Especially, when $\theta =\pi /2$, which means that $(u_1,u_2)$ is orthonormal, $c=cos{\theta }^{\prime }$ and $d=sin{\theta }^{\prime }$, and $u=cos{\theta }^{\prime }{u}_1+sin{\theta }^{\prime }{u}_2$.

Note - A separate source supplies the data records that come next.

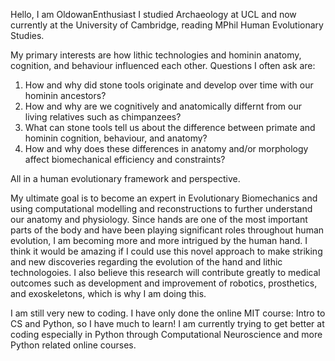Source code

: Hello, I am OldowanEnthusiast
I studied Archaeology at UCL and now currently at the University of Cambridge, reading MPhil Human Evolutionary Studies.

My primary interests are how lithic technologies and hominin anatomy, cognition, and behaviour influenced each other. Questions I often ask are: 

1) How and why did stone tools originate and develop over time with our hominin ancestors?
2) How and why are we cognitively and anatomically differnt from our living relatives such as chimpanzees?
3) What can stone tools tell us about the difference between primate and hominin cognition, behaviour, and anatomy?
4) How and why does these differences in anatomy and/or morphology affect biomechanical efficiency and constraints?

All in a human evolutionary framework and perspective.

My ultimate goal is to become an expert in Evolutionary Biomechanics and using computational modelling and reconstructions to further understand our anatomy and physiology.
Since hands are one of the most important parts of the body and have been playing significant roles throughout human evolution, I am becoming more and more intrigued by the human hand.
I think it would be amazing if I could use this novel approach to make striking and new discoveries regarding the evolution of the hand and lithic technologoies.
I also believe this research will contribute greatly to medical outcomes such as development and improvement of robotics, prosthetics, and exoskeletons, which is why I am doing this.

I am still very new to coding. I have only done the online MIT course: Intro to CS and Python, so I have much to learn!
I am currently trying to get better at coding especially in Python through Computational Neuroscience and more Python related online courses. 
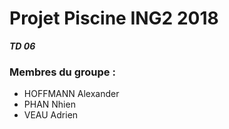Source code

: # Projet Piscine ING2 2018
**_TD 06_**

### Membres du groupe :
- HOFFMANN Alexander
- PHAN Nhien
- VEAU Adrien
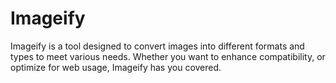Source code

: # Imageify
Imageify is a tool designed to convert images into different formats and types to meet various needs. Whether you want to enhance compatibility, or optimize for web usage, Imageify has you covered.
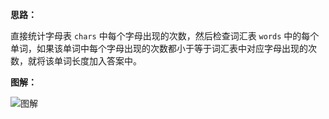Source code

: **思路：**

直接统计字母表 `chars` 中每个字母出现的次数，然后检查词汇表 `words` 中的每个单词，如果该单词中每个字母出现的次数都小于等于词汇表中对应字母出现的次数，就将该单词长度加入答案中。

**图解：**

![图解](http://qiniu.wenyuetech.cn/1160-1.gif)

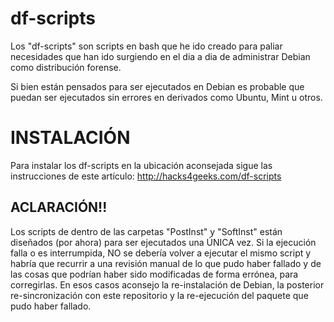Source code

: # df-scripts

Los "df-scripts" son scripts en bash que he ido creado para paliar necesidades que han ido surgiendo en el dia a dia de administrar Debian como distribución forense.

Si bien están pensados para ser ejecutados en Debian es probable que puedan ser ejecutados sin errores en derivados como Ubuntu, Mint u otros.

# INSTALACIÓN

Para instalar los df-scripts en la ubicación aconsejada sigue las instrucciones de este artículo: http://hacks4geeks.com/df-scripts

## ACLARACIÓN!!
Los scripts de dentro de las carpetas "PostInst" y "SoftInst" están diseñados (por ahora) para ser ejecutados una ÚNICA vez. Si la ejecución falla o es interrumpida, NO se debería volver a ejecutar el mismo script y habría que recurrir a una revisión manual de lo que pudo haber fallado y de las cosas que podrían haber sido modificadas de forma errónea, para corregirlas. En esos casos aconsejo la re-instalación de Debian, la posterior re-sincronización con este repositorio y la re-ejecución del paquete que pudo haber fallado.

For any vector on the $2$-dimensional subspace, it can be expressed as $u=r{u}_1=r({u_1}^1{e}_1+{u_1}^2{e}_2)$ for any orthonormal basis for the subspace, $(e_1,e_2)$. $u_2$ can be taken to be $u_2=-{u_1}^2{e}_1+{u_1}^1{e}_2$ to be orthonormal to $u_1$. By this proposition, $u_1$ is rotated ${\theta }^{\prime }$ to be $cos{\theta }^{\prime }{u}_1+sin{\theta }^{\prime }{u}_2=cos{\theta }^{\prime }({u_1}^1{e}_1+{u_1}^2{e}_2)+sin{\theta }^{\prime }(-{u_1}^2{e}_1+{u_1}^1{e}_2)=(cos{\theta }^{\prime }{u_1}^1-sin{\theta }^{\prime }{u_1}^2)e_1+(cos{\theta }^{\prime }{u_1}^2+sin{\theta }^{\prime }{u_1}^1)e_2$, and $u$ is rotated ${\theta }^{\prime }$ to be $r((cos{\theta }^{\prime }{u_1}^1-sin{\theta }^{\prime }{u_1}^2)e_1+(cos{\theta }^{\prime }{u_1}^2+sin{\theta }^{\prime }{u_1}^1)e_2)=((cos{\theta }^{\prime }r{u_1}^1-sin{\theta }^{\prime }r{u_1}^2)e_1+(cos{\theta }^{\prime }r{u_1}^2+sin{\theta }^{\prime }r{u_1}^1)e_2)$, which means that the transformation matrix for the components with respect to the basis is $\left(\begin{array}{cc}cos{\theta }^{\prime }& -sin{\theta }^{\prime }\\ sin{\theta }^{\prime }& cos{\theta }^{\prime }\end{array}\right)$.

For any vector, $v\in V$, $v=u+v^{\prime }$, where $v^{\prime }$ is orthogonal to $e_1$ and $e_2$, and $v$ is ${\theta }^{\prime }$ rotated to be $((cos{\theta }^{\prime }r{u_1}^1-sin{\theta }^{\prime }r{u_1}^2)e_1+(cos{\theta }^{\prime }r{u_1}^2+sin{\theta }^{\prime }r{u_1}^1)e_2)+v^{\prime }$.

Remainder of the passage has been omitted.